Copy each record below faithfully, leaving out images.

>>>

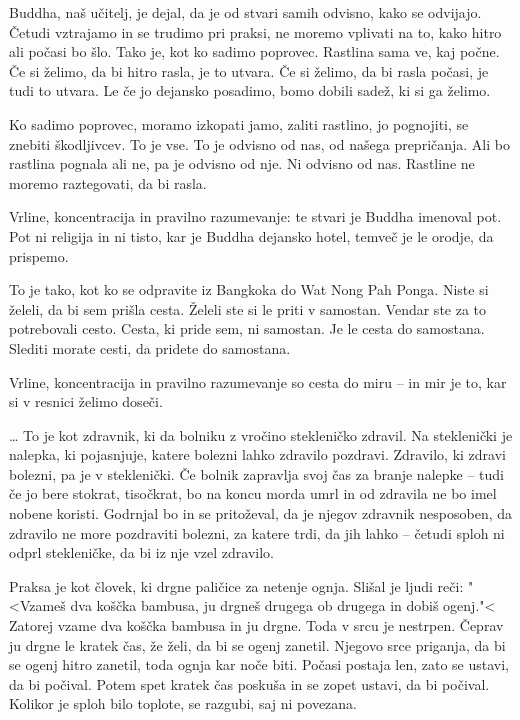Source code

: \vspace{-2\baselineskip}

Buddha, naš učitelj, je dejal, da je od stvari samih odvisno, kako se odvijajo. Četudi vztrajamo in se trudimo pri praksi, ne moremo vplivati na to, kako hitro ali počasi bo šlo. Tako je, kot ko sadimo poprovec. Rastlina sama ve, kaj počne. Če si želimo, da bi hitro rasla, je to utvara. Če si želimo, da bi rasla počasi, je tudi to utvara. Le če jo dejansko posadimo, bomo dobili sadež, ki si ga želimo.

Ko sadimo poprovec, moramo izkopati jamo, zaliti rastlino, jo pognojiti, se znebiti škodljivcev. To je vse. To je odvisno od nas, od našega prepričanja. Ali bo rastlina pognala ali ne, pa je odvisno od nje. Ni odvisno od nas. Rastline ne moremo raztegovati, da bi rasla.

\clearpage


Vrline, koncentracija in pravilno razumevanje: te stvari je Buddha imenoval pot. Pot ni religija in ni tisto, kar je Buddha dejansko hotel, temveč je le orodje, da prispemo.

To je tako, kot ko se odpravite iz Bangkoka do Wat Nong Pah Ponga. Niste si želeli, da bi sem prišla cesta. Želeli ste si le priti v samostan. Vendar ste za to potrebovali cesto. Cesta, ki pride sem, ni samostan. Je le cesta do samostana. Slediti morate cesti, da pridete do samostana.

Vrline, koncentracija in pravilno razumevanje so cesta do miru – in mir je to, kar si v resnici želimo doseči.

\vspace{-\baselineskip}

\ldots{} To je kot zdravnik, ki da bolniku z vročino stekleničko zdravil. Na steklenički je nalepka, ki pojasnjuje, katere bolezni lahko zdravilo pozdravi. Zdravilo, ki zdravi bolezni, pa je v steklenički. Če bolnik zapravlja svoj čas za branje nalepke – tudi če jo bere stokrat, tisočkrat, bo na koncu morda umrl in od zdravila ne bo imel nobene koristi. Godrnjal bo in se pritoževal, da je njegov zdravnik nesposoben, da zdravilo ne more pozdraviti bolezni, za katere trdi, da jih lahko – četudi sploh ni odprl stekleničke, da bi iz nje vzel zdravilo.

\clearpage


Praksa je kot človek, ki drgne paličice za netenje ognja. Slišal je ljudi reči: "<Vzameš dva koščka bambusa, ju drgneš drugega ob drugega in dobiš ogenj."< Zatorej vzame dva koščka bambusa in ju drgne. Toda v srcu je nestrpen. Čeprav ju drgne le kratek čas, že želi, da bi se ogenj zanetil. Njegovo srce priganja, da bi se ogenj hitro zanetil, toda ognja kar noče biti. Počasi postaja len, zato se ustavi, da bi počival. Potem spet kratek čas poskuša in se zopet ustavi, da bi počival. Kolikor je sploh bilo toplote, se razgubi, saj ni povezana.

<<<

_EXERCISE SOLUTION_:
Source code

: \vspace{-2\baselineskip}

Buddha, naš učitelj, je dejal, da je od stvari samih odvisno, kako se odvijajo. Četudi vztrajamo in se trudimo pri praksi, ne moremo vplivati na to, kako hitro ali počasi bo šlo. Tako je, kot ko sadimo poprovec. Rastlina sama ve, kaj počne. Če si želimo, da bi hitro rasla, je to utvara. Če si želimo, da bi rasla počasi, je tudi to utvara. Le če jo dejansko posadimo, bomo dobili sadež, ki si ga želimo.

Ko sadimo poprovec, moramo izkopati jamo, zaliti rastlino, jo pognojiti, se znebiti škodljivcev. To je vse. To je odvisno od nas, od našega prepričanja. Ali bo rastlina pognala ali ne, pa je odvisno od nje. Ni odvisno od nas. Rastline ne moremo raztegovati, da bi rasla.

\clearpage


Vrline, koncentracija in pravilno razumevanje: te stvari je Buddha imenoval pot. Pot ni religija in ni tisto, kar je Buddha dejansko hotel, temveč je le orodje, da prispemo.

To je tako, kot ko se odpravite iz Bangkoka do Wat Nong Pah Ponga. Niste si želeli, da bi sem prišla cesta. Želeli ste si le priti v samostan. Vendar ste za to potrebovali cesto. Cesta, ki pride sem, ni samostan. Je le cesta do samostana. Slediti morate cesti, da pridete do samostana.

Vrline, koncentracija in pravilno razumevanje so cesta do miru – in mir je to, kar si v resnici želimo doseči.

\vspace{-\baselineskip}

\ldots{} To je kot zdravnik, ki da bolniku z vročino stekleničko zdravil. Na steklenički je nalepka, ki pojasnjuje, katere bolezni lahko zdravilo pozdravi. Zdravilo, ki zdravi bolezni, pa je v steklenički. Če bolnik zapravlja svoj čas za branje nalepke – tudi če jo bere stokrat, tisočkrat, bo na koncu morda umrl in od zdravila ne bo imel nobene koristi. Godrnjal bo in se pritoževal, da je njegov zdravnik nesposoben, da zdravilo ne more pozdraviti bolezni, za katere trdi, da jih lahko – četudi sploh ni odprl stekleničke, da bi iz nje vzel zdravilo.

\clearpage


Praksa je kot človek, ki drgne paličice za netenje ognja. Slišal je ljudi reči: "<Vzameš dva koščka bambusa, ju drgneš drugega ob drugega in dobiš ogenj."< Zatorej vzame dva koščka bambusa in ju drgne. Toda v srcu je nestrpen. Čeprav ju drgne le kratek čas, že želi, da bi se ogenj zanetil. Njegovo srce priganja, da bi se ogenj hitro zanetil, toda ognja kar noče biti. Počasi postaja len, zato se ustavi, da bi počival. Potem spet kratek čas poskuša in se zopet ustavi, da bi počival. Kolikor je sploh bilo toplote, se razgubi, saj ni povezana.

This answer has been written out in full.